» WORK INSTRUCTION: Return only the lines of the listing below that run from the line with "### 4. **Type Safety**" through the line with "- No snake_case IDs ✅", both ends included, exactly as written.

» SOURCE DATA:
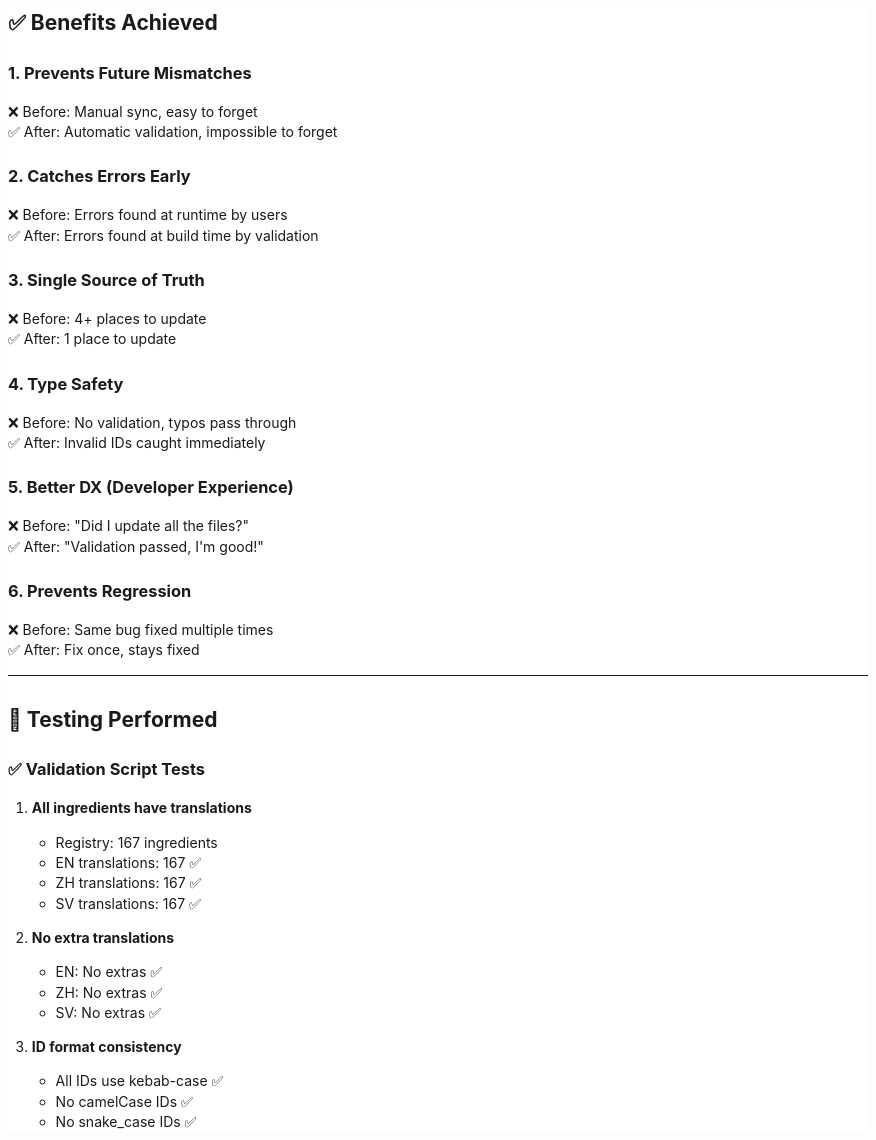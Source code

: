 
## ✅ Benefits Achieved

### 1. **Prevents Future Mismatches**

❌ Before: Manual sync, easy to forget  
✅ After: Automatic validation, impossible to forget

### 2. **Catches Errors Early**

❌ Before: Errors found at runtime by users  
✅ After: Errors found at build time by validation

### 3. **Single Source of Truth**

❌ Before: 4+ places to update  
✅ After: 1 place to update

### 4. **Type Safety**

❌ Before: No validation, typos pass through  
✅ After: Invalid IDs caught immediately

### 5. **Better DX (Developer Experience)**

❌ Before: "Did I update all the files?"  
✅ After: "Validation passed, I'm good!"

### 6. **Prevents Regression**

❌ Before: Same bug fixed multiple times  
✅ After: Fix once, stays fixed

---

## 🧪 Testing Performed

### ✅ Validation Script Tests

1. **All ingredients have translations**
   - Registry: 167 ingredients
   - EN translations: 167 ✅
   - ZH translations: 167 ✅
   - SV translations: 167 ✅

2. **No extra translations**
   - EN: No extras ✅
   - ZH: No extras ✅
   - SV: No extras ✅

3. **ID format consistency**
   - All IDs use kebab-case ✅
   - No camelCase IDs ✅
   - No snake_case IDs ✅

==

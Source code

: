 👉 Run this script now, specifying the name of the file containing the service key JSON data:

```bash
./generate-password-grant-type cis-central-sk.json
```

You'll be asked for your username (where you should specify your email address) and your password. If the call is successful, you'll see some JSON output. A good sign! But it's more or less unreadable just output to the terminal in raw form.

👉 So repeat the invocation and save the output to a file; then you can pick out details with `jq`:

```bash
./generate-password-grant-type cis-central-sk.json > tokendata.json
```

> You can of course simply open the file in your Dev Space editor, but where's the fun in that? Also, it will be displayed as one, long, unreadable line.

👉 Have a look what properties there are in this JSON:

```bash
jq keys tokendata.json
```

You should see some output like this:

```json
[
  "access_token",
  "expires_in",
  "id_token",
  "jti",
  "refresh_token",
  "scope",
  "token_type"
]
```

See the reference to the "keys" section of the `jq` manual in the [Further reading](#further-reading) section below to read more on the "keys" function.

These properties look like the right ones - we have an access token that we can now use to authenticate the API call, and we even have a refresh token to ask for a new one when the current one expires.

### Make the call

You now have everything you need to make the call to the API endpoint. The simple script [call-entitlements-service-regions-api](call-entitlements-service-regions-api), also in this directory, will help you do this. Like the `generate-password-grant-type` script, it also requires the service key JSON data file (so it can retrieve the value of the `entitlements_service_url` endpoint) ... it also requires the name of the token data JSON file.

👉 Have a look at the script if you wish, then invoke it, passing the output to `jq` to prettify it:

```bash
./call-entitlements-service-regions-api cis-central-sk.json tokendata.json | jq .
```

...

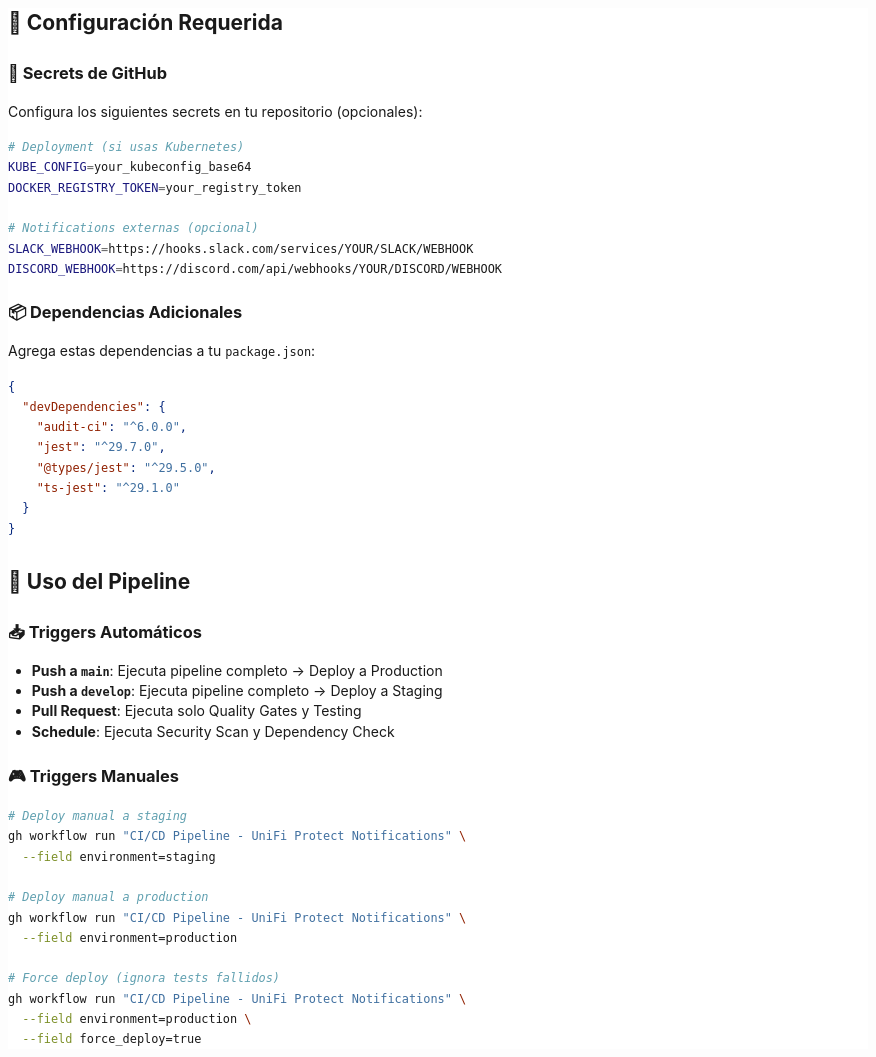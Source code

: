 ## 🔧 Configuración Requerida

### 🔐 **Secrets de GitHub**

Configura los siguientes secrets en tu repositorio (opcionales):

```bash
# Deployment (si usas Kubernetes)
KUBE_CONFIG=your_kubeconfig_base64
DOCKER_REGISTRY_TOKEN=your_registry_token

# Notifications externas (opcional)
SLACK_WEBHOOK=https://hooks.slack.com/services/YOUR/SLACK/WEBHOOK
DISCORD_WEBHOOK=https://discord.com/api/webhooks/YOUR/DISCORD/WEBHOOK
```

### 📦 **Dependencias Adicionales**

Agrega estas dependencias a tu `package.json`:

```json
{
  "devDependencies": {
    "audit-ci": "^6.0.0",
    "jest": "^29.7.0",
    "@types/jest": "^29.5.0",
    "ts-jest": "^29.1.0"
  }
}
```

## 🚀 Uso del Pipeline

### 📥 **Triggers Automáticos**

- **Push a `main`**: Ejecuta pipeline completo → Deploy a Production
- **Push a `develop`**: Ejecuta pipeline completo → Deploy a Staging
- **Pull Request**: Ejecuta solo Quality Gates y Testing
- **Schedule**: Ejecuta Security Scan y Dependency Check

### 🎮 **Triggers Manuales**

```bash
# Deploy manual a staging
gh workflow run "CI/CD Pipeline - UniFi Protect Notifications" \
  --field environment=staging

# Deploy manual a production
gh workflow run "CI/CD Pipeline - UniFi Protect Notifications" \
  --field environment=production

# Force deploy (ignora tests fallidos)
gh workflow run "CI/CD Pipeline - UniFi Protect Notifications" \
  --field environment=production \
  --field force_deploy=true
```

» ANSWER SECTION:
### 4. **Type Safety**

❌ Before: No validation, typos pass through  
✅ After: Invalid IDs caught immediately

### 5. **Better DX (Developer Experience)**

❌ Before: "Did I update all the files?"  
✅ After: "Validation passed, I'm good!"

### 6. **Prevents Regression**

❌ Before: Same bug fixed multiple times  
✅ After: Fix once, stays fixed

---

## 🧪 Testing Performed

### ✅ Validation Script Tests

1. **All ingredients have translations**
   - Registry: 167 ingredients
   - EN translations: 167 ✅
   - ZH translations: 167 ✅
   - SV translations: 167 ✅

2. **No extra translations**
   - EN: No extras ✅
   - ZH: No extras ✅
   - SV: No extras ✅

3. **ID format consistency**
   - All IDs use kebab-case ✅
   - No camelCase IDs ✅
   - No snake_case IDs ✅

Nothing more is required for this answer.